- PROBLEM TO WORK ON:
Pictures in the records are to be omitted; everything else is copied exactly.

BEGIN

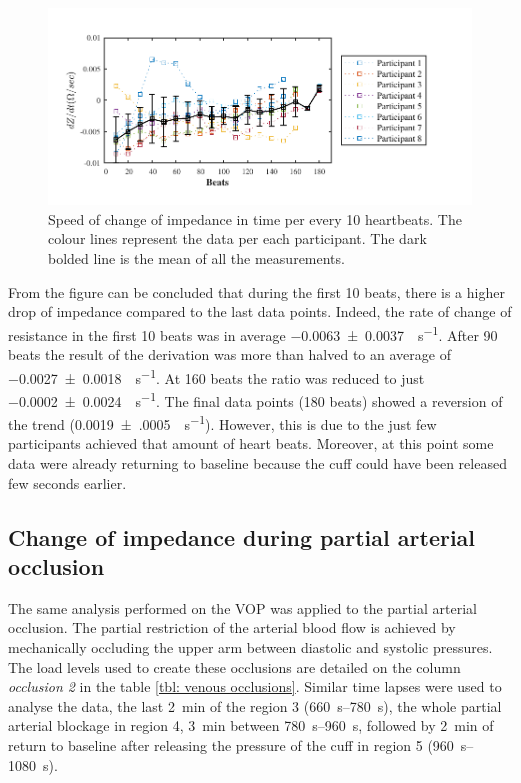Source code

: \begin{figure}[htbp]
	\centering
	\includegraphics[width=15cm,keepaspectratio]{figure_vop_3}    
	\caption[Rate of change of impedance per 10 heartbeats during venous occlusion]{Speed of change of impedance in time per every 10 heartbeats. The colour lines represent the data per each participant. The dark bolded line is the mean of all the measurements.}
	\label{fig:venous occlusion change}
\end{figure}

From the figure can be concluded that during the first 10 beats, there is a higher drop of impedance compared to the last data points. Indeed, the rate of change of resistance in the first 10 beats was in average \SI{-0.0063(00037)}{\Omega\per\second}. After 90 beats the result of the derivation was more than halved to an average of \SI{-0.0027(00018)}{\Omega\per\second}. At 160 beats the ratio was reduced to just \SI{-0.0002(00024)}{\Omega\per\second}. The final data points (180 beats) showed a reversion of the trend (\SI{0.0019(0005)}{\Omega\per\second}). However, this is due to the just few participants achieved that amount of heart beats.  Moreover, at this point some data were already returning to baseline because the cuff could have been released few seconds earlier.  
 

\subsection{Change of impedance during partial arterial occlusion}
\label{section occlusion 1.2}
The same analysis performed on the VOP was applied to the partial arterial occlusion. The partial restriction of the arterial blood flow is achieved by mechanically occluding the upper arm between diastolic and systolic pressures. The load levels used to create these occlusions are detailed on the column \textit{occlusion 2} in the table \ref{tbl: venous occlusions}. Similar time lapses were used to analyse the data, the last \SI{2}{\minute} of the region 3 (\SIrange{660}{780}{\second}), the whole partial arterial blockage in region 4, \SI{3}{\minute} between \SIrange{780}{960}{\second}, followed by \SI{2}{\minute} of return to baseline after releasing the pressure of the cuff in region 5 (\SIrange{960}{1080}{\second}).

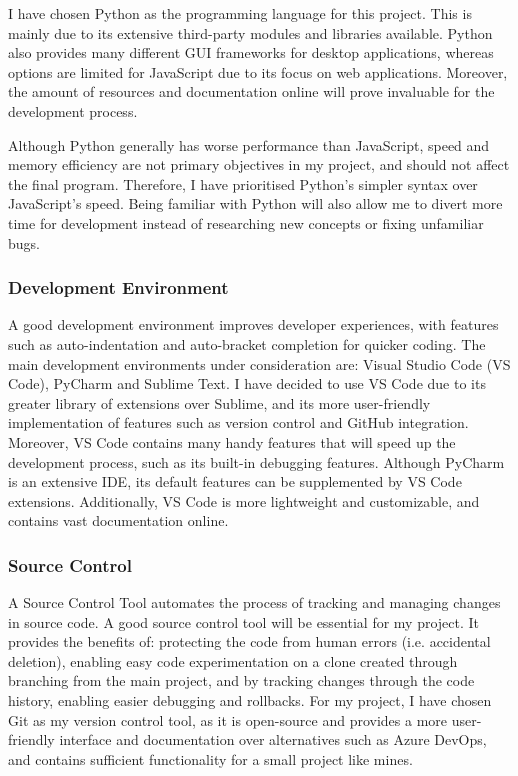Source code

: \documentclass[../main/main.tex]{subfiles}
\begin{document}
I have chosen Python as the programming language for this project. This is mainly due to its extensive third-party modules and libraries available. Python also provides many different GUI frameworks for desktop applications, whereas options are limited for JavaScript due to its focus on web applications. Moreover, the amount of resources and documentation online will prove invaluable for the development process.

Although Python generally has worse performance than JavaScript, speed and memory efficiency are not primary objectives in my project, and should not affect the final program. Therefore, I have prioritised Python’s simpler syntax over JavaScript’s speed. Being familiar with Python will also allow me to divert more time for development instead of researching new concepts or fixing unfamiliar bugs.

\subsubsection{Development Environment}
A good development environment improves developer experiences, with features such as auto-indentation and auto-bracket completion for quicker coding. The main development environments under consideration are: Visual Studio Code (VS Code), PyCharm and Sublime Text. I have decided to use VS Code due to its greater library of extensions over Sublime, and its more user-friendly implementation of features such as version control and GitHub integration. Moreover, VS Code contains many handy features that will speed up the development process, such as its built-in debugging features. Although PyCharm is an extensive IDE, its default features can be supplemented by VS Code extensions. Additionally, VS Code is more lightweight and customizable, and contains vast documentation online.

\subsubsection{Source Control}
A Source Control Tool automates the process of tracking and managing changes in source code. A good source control tool will be essential for my project. It provides the benefits of: protecting the code from human errors (i.e. accidental deletion), enabling easy code experimentation on a clone created through branching from the main project, and by tracking changes through the code history, enabling easier debugging and rollbacks. For my project, I have chosen Git as my version control tool, as it is open-source and provides a more user-friendly interface and documentation over alternatives such as Azure DevOps, and contains sufficient functionality for a small project like mines.
\end{document}
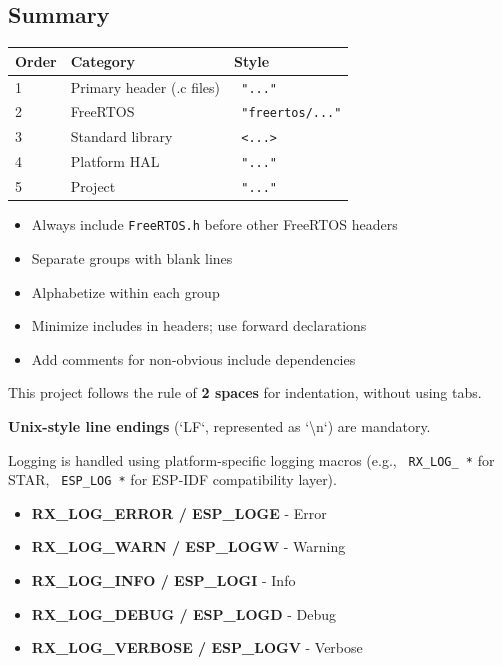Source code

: \subsection{Summary}

\begin{center}
\begin{tabular}{|l|l|l|}
\hline
\textbf{Order} & \textbf{Category} & \textbf{Style} \\
\hline
1 & Primary header (.c files) & \texttt{
      "..."} \\
\hline
2 & FreeRTOS & \texttt{
      "freertos/..."} \\
\hline
3 & Standard library & \texttt{
<...>} \\
\hline
4 & Platform HAL & \texttt{
      "..."} \\
\hline
5 & Project & \texttt{
      "..."} \\
\hline
\end{tabular}
\end{center}

\begin{itemize}
    \item Always include \texttt{FreeRTOS.h} before other FreeRTOS headers
    \item Separate groups with blank lines
    \item Alphabetize within each group
    \item Minimize includes in headers; use forward declarations
    \item Add comments for non-obvious include dependencies
\end{itemize}


This project follows the rule of \textbf{2 spaces} for indentation, without using tabs.


\textbf{Unix-style line endings} (`LF`, represented as `\textbackslash n`) are mandatory.


Logging is handled using platform-specific logging macros (e.g., \texttt{
      RX\_LOG\_ *} for STAR, \texttt{
      ESP\_LOG *} for ESP-IDF compatibility layer).
\begin{itemize}
    \item \textbf{RX\_LOG\_ERROR / ESP\_LOGE} - Error
    \item \textbf{RX\_LOG\_WARN / ESP\_LOGW} - Warning
    \item \textbf{RX\_LOG\_INFO / ESP\_LOGI} - Info
    \item \textbf{RX\_LOG\_DEBUG / ESP\_LOGD} - Debug
    \item \textbf{RX\_LOG\_VERBOSE / ESP\_LOGV} - Verbose
\end{itemize}




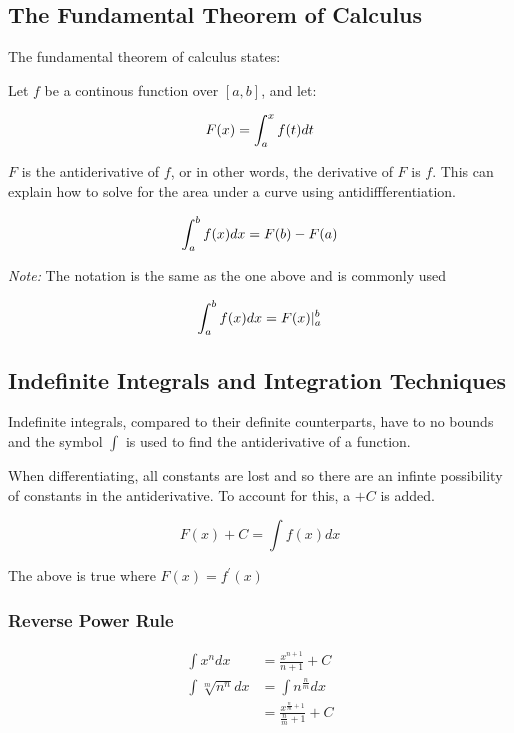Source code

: \documentclass[12pt]{article}
\begin{document}
        \subsection{The Fundamental Theorem of Calculus}

        The fundamental theorem of calculus states:

        Let $f$ be a continous function over $[a, b]$, and let:

        \[
            F(x) = \int_a^x f(t) \space dt    
        \]

        $F$ is the antiderivative of $f$, or in other words, the derivative of $F$ is $f$. This can 
        explain how to solve for the area under a curve using antidiffferentiation.

        \[
            \int_a^b f(x) \space dx = F(b) - F(a)    
        \]

        \noindent \textit{Note:} The notation is the same as the one above and is commonly used

        \[
            \int_a^b f(x) \space dx = F(x) {|}_a^b   
        \]

        \subsection{Indefinite Integrals and Integration Techniques}

        Indefinite integrals, compared to their definite counterparts, have to no bounds
        and the symbol $\int$ is used to find the antiderivative of a function. 

        When differentiating, all constants are lost and so there are an infinte possibility
        of constants in the antiderivative. To account for this, a $+C$ is added.

        \[
            F(x) + C = \int f(x)dx    
        \]

        The above is true where $F(x) = f^{\prime}(x)$


        \subsubsection{Reverse Power Rule}

        \[
            \begin{aligned}
                \int x^n dx &= \frac{x^{n + 1}}{n + 1} + C\\
                \int \sqrt[m]{n^n} dx &= \int n^{\frac{n}{m}} dx\\
                &= \frac{x^{\frac{n}{m} + 1}}{\frac{n}{m} + 1} + C
            \end{aligned}    
        \]
\end{document}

END

- OUTPUT BELOW:
Source code

: \begin{figure}[htbp]
	\centering
	\includegraphics[width=15cm,keepaspectratio]{figure_vop_3}    
	\caption[Rate of change of impedance per 10 heartbeats during venous occlusion]{Speed of change of impedance in time per every 10 heartbeats. The colour lines represent the data per each participant. The dark bolded line is the mean of all the measurements.}
	\label{fig:venous occlusion change}
\end{figure}

From the figure can be concluded that during the first 10 beats, there is a higher drop of impedance compared to the last data points. Indeed, the rate of change of resistance in the first 10 beats was in average \SI{-0.0063(00037)}{\Omega\per\second}. After 90 beats the result of the derivation was more than halved to an average of \SI{-0.0027(00018)}{\Omega\per\second}. At 160 beats the ratio was reduced to just \SI{-0.0002(00024)}{\Omega\per\second}. The final data points (180 beats) showed a reversion of the trend (\SI{0.0019(0005)}{\Omega\per\second}). However, this is due to the just few participants achieved that amount of heart beats.  Moreover, at this point some data were already returning to baseline because the cuff could have been released few seconds earlier.  
 

\subsection{Change of impedance during partial arterial occlusion}
\label{section occlusion 1.2}
The same analysis performed on the VOP was applied to the partial arterial occlusion. The partial restriction of the arterial blood flow is achieved by mechanically occluding the upper arm between diastolic and systolic pressures. The load levels used to create these occlusions are detailed on the column \textit{occlusion 2} in the table \ref{tbl: venous occlusions}. Similar time lapses were used to analyse the data, the last \SI{2}{\minute} of the region 3 (\SIrange{660}{780}{\second}), the whole partial arterial blockage in region 4, \SI{3}{\minute} between \SIrange{780}{960}{\second}, followed by \SI{2}{\minute} of return to baseline after releasing the pressure of the cuff in region 5 (\SIrange{960}{1080}{\second}).

Source code

: \documentclass[../main/main.tex]{subfiles}
\begin{document}
I have chosen Python as the programming language for this project. This is mainly due to its extensive third-party modules and libraries available. Python also provides many different GUI frameworks for desktop applications, whereas options are limited for JavaScript due to its focus on web applications. Moreover, the amount of resources and documentation online will prove invaluable for the development process.

Although Python generally has worse performance than JavaScript, speed and memory efficiency are not primary objectives in my project, and should not affect the final program. Therefore, I have prioritised Python’s simpler syntax over JavaScript’s speed. Being familiar with Python will also allow me to divert more time for development instead of researching new concepts or fixing unfamiliar bugs.

\subsubsection{Development Environment}
A good development environment improves developer experiences, with features such as auto-indentation and auto-bracket completion for quicker coding. The main development environments under consideration are: Visual Studio Code (VS Code), PyCharm and Sublime Text. I have decided to use VS Code due to its greater library of extensions over Sublime, and its more user-friendly implementation of features such as version control and GitHub integration. Moreover, VS Code contains many handy features that will speed up the development process, such as its built-in debugging features. Although PyCharm is an extensive IDE, its default features can be supplemented by VS Code extensions. Additionally, VS Code is more lightweight and customizable, and contains vast documentation online.

\subsubsection{Source Control}
A Source Control Tool automates the process of tracking and managing changes in source code. A good source control tool will be essential for my project. It provides the benefits of: protecting the code from human errors (i.e. accidental deletion), enabling easy code experimentation on a clone created through branching from the main project, and by tracking changes through the code history, enabling easier debugging and rollbacks. For my project, I have chosen Git as my version control tool, as it is open-source and provides a more user-friendly interface and documentation over alternatives such as Azure DevOps, and contains sufficient functionality for a small project like mines.
\end{document}
Source code

: \subsection{Summary}

\begin{center}
\begin{tabular}{|l|l|l|}
\hline
\textbf{Order} & \textbf{Category} & \textbf{Style} \\
\hline
1 & Primary header (.c files) & \texttt{
      "..."} \\
\hline
2 & FreeRTOS & \texttt{
      "freertos/..."} \\
\hline
3 & Standard library & \texttt{
<...>} \\
\hline
4 & Platform HAL & \texttt{
      "..."} \\
\hline
5 & Project & \texttt{
      "..."} \\
\hline
\end{tabular}
\end{center}

\begin{itemize}
    \item Always include \texttt{FreeRTOS.h} before other FreeRTOS headers
    \item Separate groups with blank lines
    \item Alphabetize within each group
    \item Minimize includes in headers; use forward declarations
    \item Add comments for non-obvious include dependencies
\end{itemize}


This project follows the rule of \textbf{2 spaces} for indentation, without using tabs.


\textbf{Unix-style line endings} (`LF`, represented as `\textbackslash n`) are mandatory.


Logging is handled using platform-specific logging macros (e.g., \texttt{
      RX\_LOG\_ *} for STAR, \texttt{
      ESP\_LOG *} for ESP-IDF compatibility layer).
\begin{itemize}
    \item \textbf{RX\_LOG\_ERROR / ESP\_LOGE} - Error
    \item \textbf{RX\_LOG\_WARN / ESP\_LOGW} - Warning
    \item \textbf{RX\_LOG\_INFO / ESP\_LOGI} - Info
    \item \textbf{RX\_LOG\_DEBUG / ESP\_LOGD} - Debug
    \item \textbf{RX\_LOG\_VERBOSE / ESP\_LOGV} - Verbose
\end{itemize}




Source code

: \documentclass[12pt]{article}
\begin{document}
        \subsection{The Fundamental Theorem of Calculus}

        The fundamental theorem of calculus states:

        Let $f$ be a continous function over $[a, b]$, and let:

        \[
            F(x) = \int_a^x f(t) \space dt    
        \]

        $F$ is the antiderivative of $f$, or in other words, the derivative of $F$ is $f$. This can 
        explain how to solve for the area under a curve using antidiffferentiation.

        \[
            \int_a^b f(x) \space dx = F(b) - F(a)    
        \]

        \noindent \textit{Note:} The notation is the same as the one above and is commonly used

        \[
            \int_a^b f(x) \space dx = F(x) {|}_a^b   
        \]

        \subsection{Indefinite Integrals and Integration Techniques}

        Indefinite integrals, compared to their definite counterparts, have to no bounds
        and the symbol $\int$ is used to find the antiderivative of a function. 

        When differentiating, all constants are lost and so there are an infinte possibility
        of constants in the antiderivative. To account for this, a $+C$ is added.

        \[
            F(x) + C = \int f(x)dx    
        \]

        The above is true where $F(x) = f^{\prime}(x)$


        \subsubsection{Reverse Power Rule}

        \[
            \begin{aligned}
                \int x^n dx &= \frac{x^{n + 1}}{n + 1} + C\\
                \int \sqrt[m]{n^n} dx &= \int n^{\frac{n}{m}} dx\\
                &= \frac{x^{\frac{n}{m} + 1}}{\frac{n}{m} + 1} + C
            \end{aligned}    
        \]
\end{document}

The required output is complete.